**Exercise brief**
Could you return the listing below exactly, with every line intact?

**Excerpted data**
# # # #

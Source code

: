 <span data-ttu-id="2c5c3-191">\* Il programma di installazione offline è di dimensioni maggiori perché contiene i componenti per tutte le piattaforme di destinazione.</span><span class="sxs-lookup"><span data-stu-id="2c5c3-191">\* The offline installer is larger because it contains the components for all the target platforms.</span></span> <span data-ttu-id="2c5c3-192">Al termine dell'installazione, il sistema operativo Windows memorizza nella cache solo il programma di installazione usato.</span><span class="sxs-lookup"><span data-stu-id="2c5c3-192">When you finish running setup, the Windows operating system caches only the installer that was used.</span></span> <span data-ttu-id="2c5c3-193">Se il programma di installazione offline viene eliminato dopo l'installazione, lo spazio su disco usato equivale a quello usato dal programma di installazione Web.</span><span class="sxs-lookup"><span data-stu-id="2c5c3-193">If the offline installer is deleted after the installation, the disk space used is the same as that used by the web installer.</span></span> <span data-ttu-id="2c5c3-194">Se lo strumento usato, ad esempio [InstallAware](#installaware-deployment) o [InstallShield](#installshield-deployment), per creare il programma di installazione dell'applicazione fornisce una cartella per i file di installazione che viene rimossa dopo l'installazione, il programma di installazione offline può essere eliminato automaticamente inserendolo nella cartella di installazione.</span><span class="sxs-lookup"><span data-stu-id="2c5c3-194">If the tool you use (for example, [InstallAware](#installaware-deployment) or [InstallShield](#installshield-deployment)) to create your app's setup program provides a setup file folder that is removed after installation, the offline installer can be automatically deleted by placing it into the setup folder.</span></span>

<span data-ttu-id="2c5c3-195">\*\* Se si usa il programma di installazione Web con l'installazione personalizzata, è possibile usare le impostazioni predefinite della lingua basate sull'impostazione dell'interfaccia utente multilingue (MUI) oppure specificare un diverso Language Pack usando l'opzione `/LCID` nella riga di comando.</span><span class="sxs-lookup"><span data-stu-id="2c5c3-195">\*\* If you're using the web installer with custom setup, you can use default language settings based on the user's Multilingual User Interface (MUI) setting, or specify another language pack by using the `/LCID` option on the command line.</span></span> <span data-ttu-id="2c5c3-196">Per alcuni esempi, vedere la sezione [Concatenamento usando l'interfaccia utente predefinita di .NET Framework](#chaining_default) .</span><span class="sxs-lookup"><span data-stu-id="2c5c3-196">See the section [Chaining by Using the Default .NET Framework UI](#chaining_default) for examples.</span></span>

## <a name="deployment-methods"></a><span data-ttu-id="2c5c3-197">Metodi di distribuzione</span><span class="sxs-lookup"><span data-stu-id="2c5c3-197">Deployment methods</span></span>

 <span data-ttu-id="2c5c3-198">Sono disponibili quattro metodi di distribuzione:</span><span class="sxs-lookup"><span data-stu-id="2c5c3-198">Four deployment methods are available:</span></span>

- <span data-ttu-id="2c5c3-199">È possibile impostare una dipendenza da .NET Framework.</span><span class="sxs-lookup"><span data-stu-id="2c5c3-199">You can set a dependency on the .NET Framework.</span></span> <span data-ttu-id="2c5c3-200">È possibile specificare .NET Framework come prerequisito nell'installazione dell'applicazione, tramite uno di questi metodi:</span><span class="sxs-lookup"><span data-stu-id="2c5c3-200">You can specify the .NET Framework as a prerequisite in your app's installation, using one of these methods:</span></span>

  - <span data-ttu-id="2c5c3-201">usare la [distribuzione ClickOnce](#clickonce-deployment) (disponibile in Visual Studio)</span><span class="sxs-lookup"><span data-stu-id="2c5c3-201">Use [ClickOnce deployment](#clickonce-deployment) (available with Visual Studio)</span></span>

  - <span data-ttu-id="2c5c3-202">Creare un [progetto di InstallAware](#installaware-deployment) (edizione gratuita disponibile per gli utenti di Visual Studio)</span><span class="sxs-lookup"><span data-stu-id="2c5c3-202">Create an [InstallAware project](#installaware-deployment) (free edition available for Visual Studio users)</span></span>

# # # #

**Solution**
Source code

: <span data-ttu-id="2c5c3-191">\* Il programma di installazione offline è di dimensioni maggiori perché contiene i componenti per tutte le piattaforme di destinazione.</span><span class="sxs-lookup"><span data-stu-id="2c5c3-191">\* The offline installer is larger because it contains the components for all the target platforms.</span></span> <span data-ttu-id="2c5c3-192">Al termine dell'installazione, il sistema operativo Windows memorizza nella cache solo il programma di installazione usato.</span><span class="sxs-lookup"><span data-stu-id="2c5c3-192">When you finish running setup, the Windows operating system caches only the installer that was used.</span></span> <span data-ttu-id="2c5c3-193">Se il programma di installazione offline viene eliminato dopo l'installazione, lo spazio su disco usato equivale a quello usato dal programma di installazione Web.</span><span class="sxs-lookup"><span data-stu-id="2c5c3-193">If the offline installer is deleted after the installation, the disk space used is the same as that used by the web installer.</span></span> <span data-ttu-id="2c5c3-194">Se lo strumento usato, ad esempio [InstallAware](#installaware-deployment) o [InstallShield](#installshield-deployment), per creare il programma di installazione dell'applicazione fornisce una cartella per i file di installazione che viene rimossa dopo l'installazione, il programma di installazione offline può essere eliminato automaticamente inserendolo nella cartella di installazione.</span><span class="sxs-lookup"><span data-stu-id="2c5c3-194">If the tool you use (for example, [InstallAware](#installaware-deployment) or [InstallShield](#installshield-deployment)) to create your app's setup program provides a setup file folder that is removed after installation, the offline installer can be automatically deleted by placing it into the setup folder.</span></span>

<span data-ttu-id="2c5c3-195">\*\* Se si usa il programma di installazione Web con l'installazione personalizzata, è possibile usare le impostazioni predefinite della lingua basate sull'impostazione dell'interfaccia utente multilingue (MUI) oppure specificare un diverso Language Pack usando l'opzione `/LCID` nella riga di comando.</span><span class="sxs-lookup"><span data-stu-id="2c5c3-195">\*\* If you're using the web installer with custom setup, you can use default language settings based on the user's Multilingual User Interface (MUI) setting, or specify another language pack by using the `/LCID` option on the command line.</span></span> <span data-ttu-id="2c5c3-196">Per alcuni esempi, vedere la sezione [Concatenamento usando l'interfaccia utente predefinita di .NET Framework](#chaining_default) .</span><span class="sxs-lookup"><span data-stu-id="2c5c3-196">See the section [Chaining by Using the Default .NET Framework UI](#chaining_default) for examples.</span></span>

## <a name="deployment-methods"></a><span data-ttu-id="2c5c3-197">Metodi di distribuzione</span><span class="sxs-lookup"><span data-stu-id="2c5c3-197">Deployment methods</span></span>

 <span data-ttu-id="2c5c3-198">Sono disponibili quattro metodi di distribuzione:</span><span class="sxs-lookup"><span data-stu-id="2c5c3-198">Four deployment methods are available:</span></span>

- <span data-ttu-id="2c5c3-199">È possibile impostare una dipendenza da .NET Framework.</span><span class="sxs-lookup"><span data-stu-id="2c5c3-199">You can set a dependency on the .NET Framework.</span></span> <span data-ttu-id="2c5c3-200">È possibile specificare .NET Framework come prerequisito nell'installazione dell'applicazione, tramite uno di questi metodi:</span><span class="sxs-lookup"><span data-stu-id="2c5c3-200">You can specify the .NET Framework as a prerequisite in your app's installation, using one of these methods:</span></span>

  - <span data-ttu-id="2c5c3-201">usare la [distribuzione ClickOnce](#clickonce-deployment) (disponibile in Visual Studio)</span><span class="sxs-lookup"><span data-stu-id="2c5c3-201">Use [ClickOnce deployment](#clickonce-deployment) (available with Visual Studio)</span></span>

  - <span data-ttu-id="2c5c3-202">Creare un [progetto di InstallAware](#installaware-deployment) (edizione gratuita disponibile per gli utenti di Visual Studio)</span><span class="sxs-lookup"><span data-stu-id="2c5c3-202">Create an [InstallAware project](#installaware-deployment) (free edition available for Visual Studio users)</span></span>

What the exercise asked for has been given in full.